WHAT NEEDS TO BE DONE:
Write out word for word each line of the records, beginning at the first and stopping after the line with "learning and deep". Leave the pictures out.

(RECORDS SHOWN)

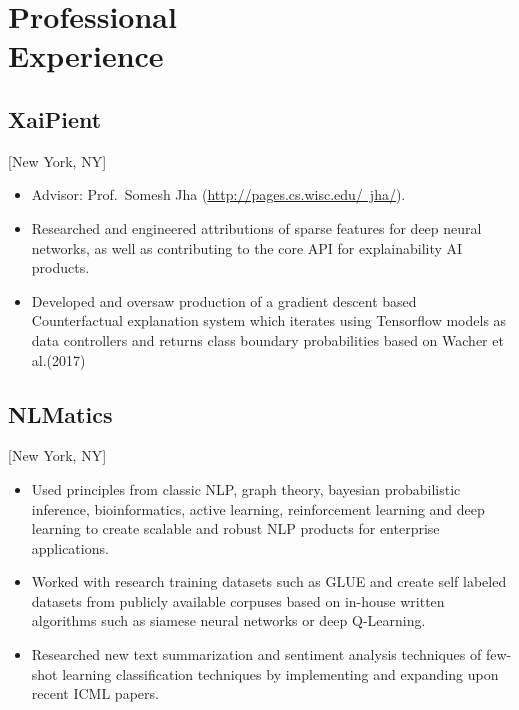 \documentclass{rkim-resume}
\begin{document}
\maketitle%

\section{Professional \\ Experience}

\subsection{XaiPient}[New York, NY]
\begin{positions}
\end{positions}

\begin{itemize}
  \item Advisor: Prof.~Somesh Jha (\href{http://pages.cs.wisc.edu/~jha/}{http://pages.cs.wisc.edu/~jha/}).
  \item Researched and engineered attributions of sparse features for deep neural networks, as well as contributing to the core API for explainability AI products.
  \item Developed and oversaw production of a gradient descent based Counterfactual explanation system which iterates using Tensorflow models as data controllers and returns class boundary probabilities based on Wacher et al.(2017)
\end{itemize}

\subsection{NLMatics}[New York, NY]
\begin{positions}
\end{positions}

\begin{itemize}
  \item Used principles from classic NLP, graph theory, bayesian probabilistic inference, bioinformatics, active learning, reinforcement learning and deep
learning to create scalable and robust NLP products for enterprise applications.
  \item Worked with research training datasets such as GLUE and create self labeled datasets from publicly available corpuses based on in-house written algorithms such as siamese neural networks or deep Q-Learning.
  \item Researched new text summarization and sentiment analysis techniques of few-shot learning classification techniques by implementing and expanding upon recent ICML papers.
\end{itemize}
\end{document}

(End RECORDS SHOWN)

EXERCISE SOLUTION:
 \documentclass{rkim-resume}
\begin{document}
\maketitle%

\section{Professional \\ Experience}

\subsection{XaiPient}[New York, NY]
\begin{positions}
\end{positions}

\begin{itemize}
  \item Advisor: Prof.~Somesh Jha (\href{http://pages.cs.wisc.edu/~jha/}{http://pages.cs.wisc.edu/~jha/}).
  \item Researched and engineered attributions of sparse features for deep neural networks, as well as contributing to the core API for explainability AI products.
  \item Developed and oversaw production of a gradient descent based Counterfactual explanation system which iterates using Tensorflow models as data controllers and returns class boundary probabilities based on Wacher et al.(2017)
\end{itemize}

\subsection{NLMatics}[New York, NY]
\begin{positions}
\end{positions}

\begin{itemize}
  \item Used principles from classic NLP, graph theory, bayesian probabilistic inference, bioinformatics, active learning, reinforcement learning and deep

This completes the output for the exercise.